_PROBLEM REQUIREMENTS_: Find the line in the entries below that contains "tags:: book, reference". Repeat it exactly, and every line after it through the line that contains "- It is time".

_PROVIDED DATA_:
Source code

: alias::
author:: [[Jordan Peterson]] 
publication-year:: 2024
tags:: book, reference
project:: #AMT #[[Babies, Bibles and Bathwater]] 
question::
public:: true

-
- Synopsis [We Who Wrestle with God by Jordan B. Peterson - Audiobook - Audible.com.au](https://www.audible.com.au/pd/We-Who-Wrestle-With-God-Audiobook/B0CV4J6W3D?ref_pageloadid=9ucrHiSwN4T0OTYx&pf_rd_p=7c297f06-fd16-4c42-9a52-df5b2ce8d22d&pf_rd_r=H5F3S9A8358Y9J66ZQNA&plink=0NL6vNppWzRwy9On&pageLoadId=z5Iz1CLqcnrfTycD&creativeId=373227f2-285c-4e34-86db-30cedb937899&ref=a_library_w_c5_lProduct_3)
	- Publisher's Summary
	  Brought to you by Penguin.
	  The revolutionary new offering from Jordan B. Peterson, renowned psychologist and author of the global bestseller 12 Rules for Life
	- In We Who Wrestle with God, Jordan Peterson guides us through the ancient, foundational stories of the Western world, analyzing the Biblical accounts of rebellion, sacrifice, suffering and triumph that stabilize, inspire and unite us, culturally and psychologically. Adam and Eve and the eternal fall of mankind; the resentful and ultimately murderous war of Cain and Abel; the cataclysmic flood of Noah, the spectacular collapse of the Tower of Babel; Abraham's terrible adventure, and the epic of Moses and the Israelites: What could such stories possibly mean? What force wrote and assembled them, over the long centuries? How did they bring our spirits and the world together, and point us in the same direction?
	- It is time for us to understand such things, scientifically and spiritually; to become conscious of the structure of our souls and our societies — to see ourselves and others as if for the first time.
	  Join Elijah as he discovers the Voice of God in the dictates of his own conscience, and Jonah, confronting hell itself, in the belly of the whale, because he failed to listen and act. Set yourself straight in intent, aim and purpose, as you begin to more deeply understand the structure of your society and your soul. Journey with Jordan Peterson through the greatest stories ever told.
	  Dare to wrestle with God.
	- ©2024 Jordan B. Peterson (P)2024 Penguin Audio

_PROBLEM SOLUTION_:
tags:: book, reference
project:: #AMT #[[Babies, Bibles and Bathwater]] 
question::
public:: true

-
- Synopsis [We Who Wrestle with God by Jordan B. Peterson - Audiobook - Audible.com.au](https://www.audible.com.au/pd/We-Who-Wrestle-With-God-Audiobook/B0CV4J6W3D?ref_pageloadid=9ucrHiSwN4T0OTYx&pf_rd_p=7c297f06-fd16-4c42-9a52-df5b2ce8d22d&pf_rd_r=H5F3S9A8358Y9J66ZQNA&plink=0NL6vNppWzRwy9On&pageLoadId=z5Iz1CLqcnrfTycD&creativeId=373227f2-285c-4e34-86db-30cedb937899&ref=a_library_w_c5_lProduct_3)
	- Publisher's Summary
	  Brought to you by Penguin.
	  The revolutionary new offering from Jordan B. Peterson, renowned psychologist and author of the global bestseller 12 Rules for Life
	- In We Who Wrestle with God, Jordan Peterson guides us through the ancient, foundational stories of the Western world, analyzing the Biblical accounts of rebellion, sacrifice, suffering and triumph that stabilize, inspire and unite us, culturally and psychologically. Adam and Eve and the eternal fall of mankind; the resentful and ultimately murderous war of Cain and Abel; the cataclysmic flood of Noah, the spectacular collapse of the Tower of Babel; Abraham's terrible adventure, and the epic of Moses and the Israelites: What could such stories possibly mean? What force wrote and assembled them, over the long centuries? How did they bring our spirits and the world together, and point us in the same direction?
	- It is time for us to understand such things, scientifically and spiritually; to become conscious of the structure of our souls and our societies — to see ourselves and others as if for the first time.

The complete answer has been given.